● **Work instruction**: Please copy each line of the listing that includes the string "менее".

● **Source material**:
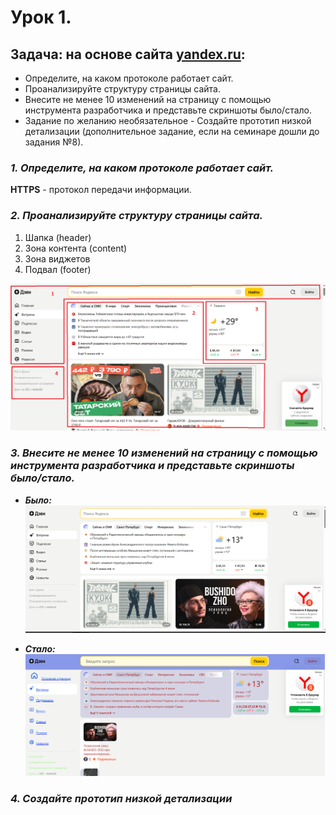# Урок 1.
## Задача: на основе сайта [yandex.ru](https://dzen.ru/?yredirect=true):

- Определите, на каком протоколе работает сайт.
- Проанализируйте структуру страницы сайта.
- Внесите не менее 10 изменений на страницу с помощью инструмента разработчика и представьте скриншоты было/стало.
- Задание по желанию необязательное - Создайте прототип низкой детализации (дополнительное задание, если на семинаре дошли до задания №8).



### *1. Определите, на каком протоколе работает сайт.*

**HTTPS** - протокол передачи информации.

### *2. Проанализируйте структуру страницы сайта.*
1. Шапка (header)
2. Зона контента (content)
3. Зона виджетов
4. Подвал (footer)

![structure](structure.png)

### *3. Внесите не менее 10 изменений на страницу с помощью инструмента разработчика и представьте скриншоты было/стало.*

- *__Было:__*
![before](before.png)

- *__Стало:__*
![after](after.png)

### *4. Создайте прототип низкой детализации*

--

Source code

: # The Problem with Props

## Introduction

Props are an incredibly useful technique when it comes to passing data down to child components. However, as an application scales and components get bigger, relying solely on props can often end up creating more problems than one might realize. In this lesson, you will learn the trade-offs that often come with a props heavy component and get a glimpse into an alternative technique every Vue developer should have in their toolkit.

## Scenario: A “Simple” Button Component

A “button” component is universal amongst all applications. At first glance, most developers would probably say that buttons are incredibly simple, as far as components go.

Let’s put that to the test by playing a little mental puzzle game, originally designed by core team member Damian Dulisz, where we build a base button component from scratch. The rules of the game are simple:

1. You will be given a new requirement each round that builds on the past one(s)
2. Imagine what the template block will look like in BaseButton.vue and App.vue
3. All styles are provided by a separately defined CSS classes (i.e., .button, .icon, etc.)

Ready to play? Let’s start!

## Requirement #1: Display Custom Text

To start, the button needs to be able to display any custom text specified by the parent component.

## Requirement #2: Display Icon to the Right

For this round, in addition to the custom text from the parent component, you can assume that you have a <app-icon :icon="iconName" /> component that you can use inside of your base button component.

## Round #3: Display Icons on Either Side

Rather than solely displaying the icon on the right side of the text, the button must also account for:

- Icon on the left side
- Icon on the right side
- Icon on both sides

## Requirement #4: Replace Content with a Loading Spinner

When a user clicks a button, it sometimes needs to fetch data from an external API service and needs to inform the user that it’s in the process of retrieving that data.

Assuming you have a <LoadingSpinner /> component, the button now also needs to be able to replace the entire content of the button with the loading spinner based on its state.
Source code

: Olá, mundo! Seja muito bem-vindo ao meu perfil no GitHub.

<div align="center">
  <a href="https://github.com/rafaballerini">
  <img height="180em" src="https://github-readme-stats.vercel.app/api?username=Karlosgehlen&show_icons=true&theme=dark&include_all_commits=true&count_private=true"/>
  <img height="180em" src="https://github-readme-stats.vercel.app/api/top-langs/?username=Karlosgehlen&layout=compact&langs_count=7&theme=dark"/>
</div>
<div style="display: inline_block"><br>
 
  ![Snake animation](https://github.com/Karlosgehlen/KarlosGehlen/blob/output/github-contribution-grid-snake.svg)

* * *

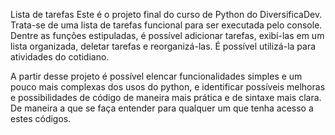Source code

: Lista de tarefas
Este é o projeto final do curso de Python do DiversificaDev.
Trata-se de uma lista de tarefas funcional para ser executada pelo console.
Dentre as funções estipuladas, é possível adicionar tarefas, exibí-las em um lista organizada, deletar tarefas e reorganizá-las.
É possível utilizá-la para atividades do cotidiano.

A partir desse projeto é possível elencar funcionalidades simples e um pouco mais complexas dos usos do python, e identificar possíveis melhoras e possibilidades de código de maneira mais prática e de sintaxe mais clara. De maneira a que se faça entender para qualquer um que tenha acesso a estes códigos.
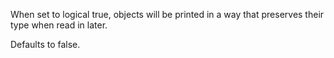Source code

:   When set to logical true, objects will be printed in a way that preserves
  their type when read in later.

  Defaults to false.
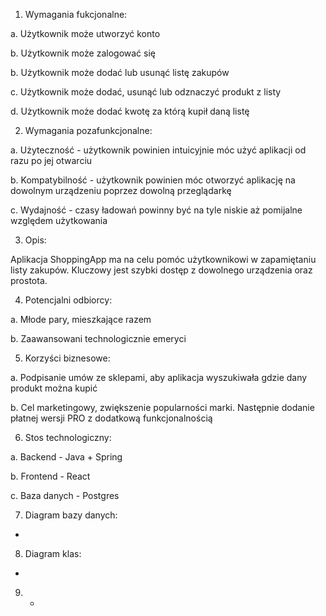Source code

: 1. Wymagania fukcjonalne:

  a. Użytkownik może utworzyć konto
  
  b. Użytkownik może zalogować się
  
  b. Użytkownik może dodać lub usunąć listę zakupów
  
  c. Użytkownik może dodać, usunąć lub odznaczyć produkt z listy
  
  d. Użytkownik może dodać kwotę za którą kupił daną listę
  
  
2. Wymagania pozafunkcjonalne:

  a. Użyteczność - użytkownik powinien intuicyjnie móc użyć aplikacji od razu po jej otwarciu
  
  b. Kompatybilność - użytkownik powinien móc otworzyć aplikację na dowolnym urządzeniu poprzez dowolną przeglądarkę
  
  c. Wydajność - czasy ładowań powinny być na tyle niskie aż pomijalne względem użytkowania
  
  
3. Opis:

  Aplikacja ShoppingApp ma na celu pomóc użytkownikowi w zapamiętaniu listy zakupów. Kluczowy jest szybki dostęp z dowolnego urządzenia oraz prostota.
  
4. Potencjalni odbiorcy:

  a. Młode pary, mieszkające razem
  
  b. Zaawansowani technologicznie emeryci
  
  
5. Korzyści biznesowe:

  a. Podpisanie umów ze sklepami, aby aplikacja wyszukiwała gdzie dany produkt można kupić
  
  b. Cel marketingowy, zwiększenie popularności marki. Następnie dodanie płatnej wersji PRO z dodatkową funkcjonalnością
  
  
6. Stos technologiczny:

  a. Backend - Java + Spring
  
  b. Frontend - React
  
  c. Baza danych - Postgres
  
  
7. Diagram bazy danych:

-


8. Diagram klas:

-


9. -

● **Worked solution**:
- Внесите не менее 10 изменений на страницу с помощью инструмента разработчика и представьте скриншоты было/стало.
### *3. Внесите не менее 10 изменений на страницу с помощью инструмента разработчика и представьте скриншоты было/стало.*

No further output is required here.